◆ Work required ◆
Would you please transcribe the records below from the line with "从网上查到可以通过添加meta头部标签来取消默认的识别电话号、邮箱等事件" through their final line, exactly and with no other lines?

◆ Data for this exercise ◆

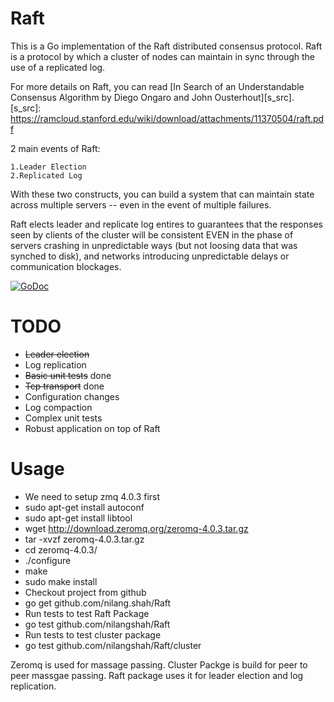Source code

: Raft
====

This is a Go implementation of the Raft distributed consensus protocol. Raft is a protocol by which a cluster of nodes can maintain in sync through the use of a replicated log.

For more details on Raft, you can read [In Search of an Understandable Consensus Algorithm by Diego Ongaro and John Ousterhout][s_src].
 [s_src]: https://ramcloud.stanford.edu/wiki/download/attachments/11370504/raft.pdf

2 main events of Raft:

    1.Leader Election
    2.Replicated Log
    
With these two constructs, you can build a system that can maintain state across multiple servers -- even in the event of multiple failures.

Raft elects leader and replicate log entires to guarantees that the responses seen by clients of the cluster will be consistent EVEN in the phase of servers crashing in unpredictable ways (but not loosing data that was synched to disk), and networks introducing unpredictable delays or communication blockages.


[![GoDoc](https://godoc.org/github.com/nilangshah/Raft?status.png)](https://godoc.org/github.com/nilangshah/Raft)

TODO
====

* ~~Leader election~~
* Log replication 
* ~~Basic unit tests~~ done
* ~~Tcp transport~~ done
* Configuration changes
* Log compaction
* Complex unit tests
* Robust application on top of Raft
    
Usage
===== 

* We need to setup zmq 4.0.3 first
 * sudo apt-get install autoconf
 * sudo apt-get install libtool
 * wget http://download.zeromq.org/zeromq-4.0.3.tar.gz
 * tar -xvzf zeromq-4.0.3.tar.gz
 * cd zeromq-4.0.3/ 
 * ./configure
 * make
 * sudo make install
* Checkout project from github
 * go get github.com/nilang.shah/Raft
* Run tests to test Raft Package
 * go test github.com/nilangshah/Raft
* Run tests to test cluster package
 * go test github.com/nilangshah/Raft/cluster

Zeromq is used for massage passing. Cluster Packge is build for peer to peer massgae passing. Raft package uses it for leader election and log replication.
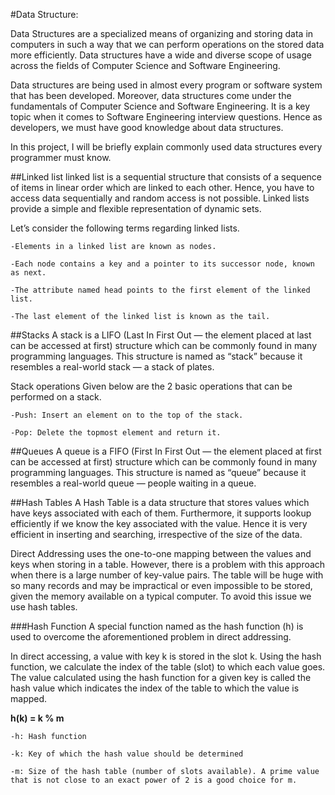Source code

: #Data Structure:


Data Structures are a specialized means of organizing and storing data in computers in such a way that we can perform operations on the stored data more efficiently. Data structures have a wide and diverse scope of usage across the fields of Computer Science and Software Engineering.

Data structures are being used in almost every program or software system that has been developed. Moreover, data structures come under the fundamentals of Computer Science and Software Engineering. It is a key topic when it comes to Software Engineering interview questions. Hence as developers, we must have good knowledge about data structures.

In this project, I will be briefly explain commonly used data structures every programmer must know.

##Linked list
linked list is a sequential structure that consists of a sequence of items in linear order which are linked to each other. Hence, you have to access data sequentially and random access is not possible. Linked lists provide a simple and flexible representation of dynamic sets.

Let’s consider the following terms regarding linked lists.

    -Elements in a linked list are known as nodes.
    
    -Each node contains a key and a pointer to its successor node, known as next.
    
    -The attribute named head points to the first element of the linked list.
    
    -The last element of the linked list is known as the tail.

##Stacks
A stack is a LIFO (Last In First Out — the element placed at last can be accessed at first) structure which can be commonly found in many programming languages. This structure is named as “stack” because it resembles a real-world stack — a stack of plates.

Stack operations
Given below are the 2 basic operations that can be performed on a stack.

    -Push: Insert an element on to the top of the stack.
    
    -Pop: Delete the topmost element and return it.


##Queues
A queue is a FIFO (First In First Out — the element placed at first can be accessed at first) structure which can be commonly found in many programming languages. This structure is named as “queue” because it resembles a real-world queue — people waiting in a queue.

##Hash Tables
A Hash Table is a data structure that stores values which have keys associated with each of them. Furthermore, it supports lookup efficiently if we know the key associated with the value. Hence it is very efficient in inserting and searching, irrespective of the size of the data.

Direct Addressing uses the one-to-one mapping between the values and keys when storing in a table. However, there is a problem with this approach when there is a large number of key-value pairs. The table will be huge with so many records and may be impractical or even impossible to be stored, given the memory available on a typical computer. To avoid this issue we use hash tables.

###Hash Function
A special function named as the hash function (h) is used to overcome the aforementioned problem in direct addressing.

In direct accessing, a value with key k is stored in the slot k. Using the hash function, we calculate the index of the table (slot) to which each value goes. The value calculated using the hash function for a given key is called the hash value which indicates the index of the table to which the value is mapped.

**h(k) = k % m**

    -h: Hash function
    
    -k: Key of which the hash value should be determined
    
    -m: Size of the hash table (number of slots available). A prime value that is not close to an exact power of 2 is a good choice for m.

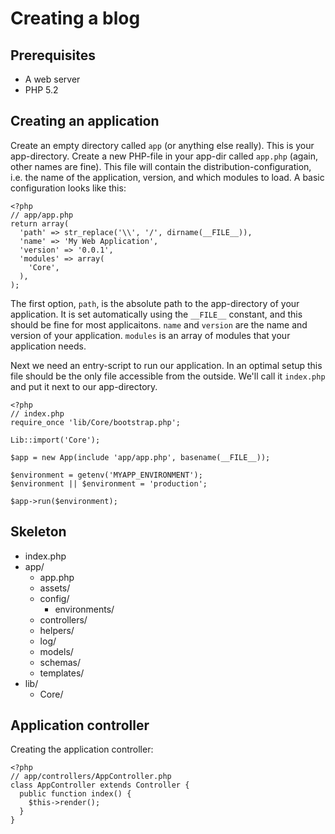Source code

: # Creating a blog

## Prerequisites

- A web server
- PHP 5.2

## Creating an application

Create an empty directory called `app` (or anything else really). This is your
app-directory.
Create a new PHP-file in your app-dir called `app.php` (again, other names are
fine). This file will contain the distribution-configuration, i.e. the name of
the application, version, and which modules to load. A basic configuration looks
like this:

    <?php
    // app/app.php
    return array(
      'path' => str_replace('\\', '/', dirname(__FILE__)),
      'name' => 'My Web Application',
      'version' => '0.0.1',
      'modules' => array(
        'Core',
      ),
    );

The first option, `path`, is the absolute path to the app-directory of your
application. It is set automatically using the `__FILE__` constant, and this
should be fine for most applicaitons. `name` and `version` are the name and version
of your application. `modules` is an array
of modules that your application needs.

Next we need an entry-script to run our application. In an optimal setup this
file should be the only file accessible from the outside. We'll call it
`index.php` and put it next to our app-directory.

    <?php
    // index.php
    require_once 'lib/Core/bootstrap.php';

    Lib::import('Core');

    $app = new App(include 'app/app.php', basename(__FILE__));

    $environment = getenv('MYAPP_ENVIRONMENT');
    $environment || $environment = 'production';

    $app->run($environment);


## Skeleton

- index.php
- app/
  - app.php
  - assets/
  - config/
    - environments/
  - controllers/
  - helpers/
  - log/
  - models/
  - schemas/
  - templates/
- lib/
  - Core/

## Application controller

Creating the application controller:

    <?php
    // app/controllers/AppController.php
    class AppController extends Controller {
      public function index() {
        $this->render();
      }
    }
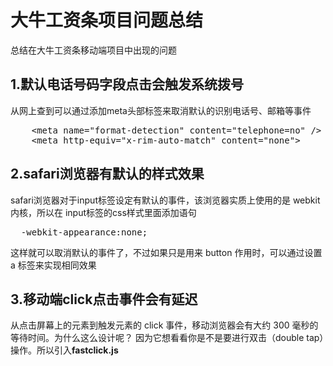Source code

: # 大牛工资条项目问题总结
总结在大牛工资条移动端项目中出现的问题

## 1.默认电话号码字段点击会触发系统拨号
从网上查到可以通过添加meta头部标签来取消默认的识别电话号、邮箱等事件
<pre>
    &ltmeta name="format-detection" content="telephone=no" />  
    &ltmeta http-equiv="x-rim-auto-match" content="none">
</pre>
## 2.safari浏览器有默认的样式效果
safari浏览器对于input标签设定有默认的事件，该浏览器实质上使用的是 webkit 内核，所以在 input标签的css样式里面添加语句
<pre>
  -webkit-appearance:none; 
</pre>
这样就可以取消默认的事件了，不过如果只是用来 button 作用时，可以通过设置 a 标签来实现相同效果
## 3.移动端click点击事件会有延迟
从点击屏幕上的元素到触发元素的 click 事件，移动浏览器会有大约 300 毫秒的等待时间。为什么这么设计呢？ 因为它想看看你是不是要进行双击（double tap）操作。所以引入<b>fastclick.js</b>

◆ Answer to this exercise ◆
从网上查到可以通过添加meta头部标签来取消默认的识别电话号、邮箱等事件
<pre>
    &ltmeta name="format-detection" content="telephone=no" />  
    &ltmeta http-equiv="x-rim-auto-match" content="none">
</pre>
## 2.safari浏览器有默认的样式效果
safari浏览器对于input标签设定有默认的事件，该浏览器实质上使用的是 webkit 内核，所以在 input标签的css样式里面添加语句
<pre>
  -webkit-appearance:none; 
</pre>
这样就可以取消默认的事件了，不过如果只是用来 button 作用时，可以通过设置 a 标签来实现相同效果
## 3.移动端click点击事件会有延迟
从点击屏幕上的元素到触发元素的 click 事件，移动浏览器会有大约 300 毫秒的等待时间。为什么这么设计呢？ 因为它想看看你是不是要进行双击（double tap）操作。所以引入<b>fastclick.js</b>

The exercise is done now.